PROMPT: The listing below must be duplicated in full, with nothing altered.
** Opening EXERCISE DATA block **
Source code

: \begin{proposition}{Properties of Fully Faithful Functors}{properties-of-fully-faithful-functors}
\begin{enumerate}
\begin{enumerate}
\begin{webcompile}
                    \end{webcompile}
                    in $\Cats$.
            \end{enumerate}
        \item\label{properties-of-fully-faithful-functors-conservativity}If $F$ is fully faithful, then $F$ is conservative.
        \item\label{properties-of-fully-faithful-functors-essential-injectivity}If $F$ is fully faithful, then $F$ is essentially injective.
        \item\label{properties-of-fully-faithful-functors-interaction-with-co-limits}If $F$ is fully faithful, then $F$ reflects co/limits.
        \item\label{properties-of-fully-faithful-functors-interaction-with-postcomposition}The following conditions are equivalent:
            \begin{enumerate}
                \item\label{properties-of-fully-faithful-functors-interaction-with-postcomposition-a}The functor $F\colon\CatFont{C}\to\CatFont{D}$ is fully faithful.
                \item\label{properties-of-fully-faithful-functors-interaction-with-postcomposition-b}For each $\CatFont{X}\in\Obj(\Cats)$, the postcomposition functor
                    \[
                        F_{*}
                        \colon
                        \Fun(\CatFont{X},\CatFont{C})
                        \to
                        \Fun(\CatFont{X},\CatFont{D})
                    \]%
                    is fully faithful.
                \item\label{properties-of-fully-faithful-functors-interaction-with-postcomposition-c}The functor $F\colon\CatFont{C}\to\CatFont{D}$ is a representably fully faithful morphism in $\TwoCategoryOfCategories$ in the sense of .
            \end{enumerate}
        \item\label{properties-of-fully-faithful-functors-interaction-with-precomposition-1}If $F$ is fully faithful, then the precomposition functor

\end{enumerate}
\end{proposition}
** Closing EXERCISE DATA block **
WRITTEN REPLY:
Source code

: \begin{proposition}{Properties of Fully Faithful Functors}{properties-of-fully-faithful-functors}
\begin{enumerate}
\begin{enumerate}
\begin{webcompile}
                    \end{webcompile}
                    in $\Cats$.
            \end{enumerate}
        \item\label{properties-of-fully-faithful-functors-conservativity}If $F$ is fully faithful, then $F$ is conservative.
        \item\label{properties-of-fully-faithful-functors-essential-injectivity}If $F$ is fully faithful, then $F$ is essentially injective.
        \item\label{properties-of-fully-faithful-functors-interaction-with-co-limits}If $F$ is fully faithful, then $F$ reflects co/limits.
        \item\label{properties-of-fully-faithful-functors-interaction-with-postcomposition}The following conditions are equivalent:
            \begin{enumerate}
                \item\label{properties-of-fully-faithful-functors-interaction-with-postcomposition-a}The functor $F\colon\CatFont{C}\to\CatFont{D}$ is fully faithful.
                \item\label{properties-of-fully-faithful-functors-interaction-with-postcomposition-b}For each $\CatFont{X}\in\Obj(\Cats)$, the postcomposition functor
                    \[
                        F_{*}
                        \colon
                        \Fun(\CatFont{X},\CatFont{C})
                        \to
                        \Fun(\CatFont{X},\CatFont{D})
                    \]%
                    is fully faithful.
                \item\label{properties-of-fully-faithful-functors-interaction-with-postcomposition-c}The functor $F\colon\CatFont{C}\to\CatFont{D}$ is a representably fully faithful morphism in $\TwoCategoryOfCategories$ in the sense of .
            \end{enumerate}
        \item\label{properties-of-fully-faithful-functors-interaction-with-precomposition-1}If $F$ is fully faithful, then the precomposition functor

\end{enumerate}
\end{proposition}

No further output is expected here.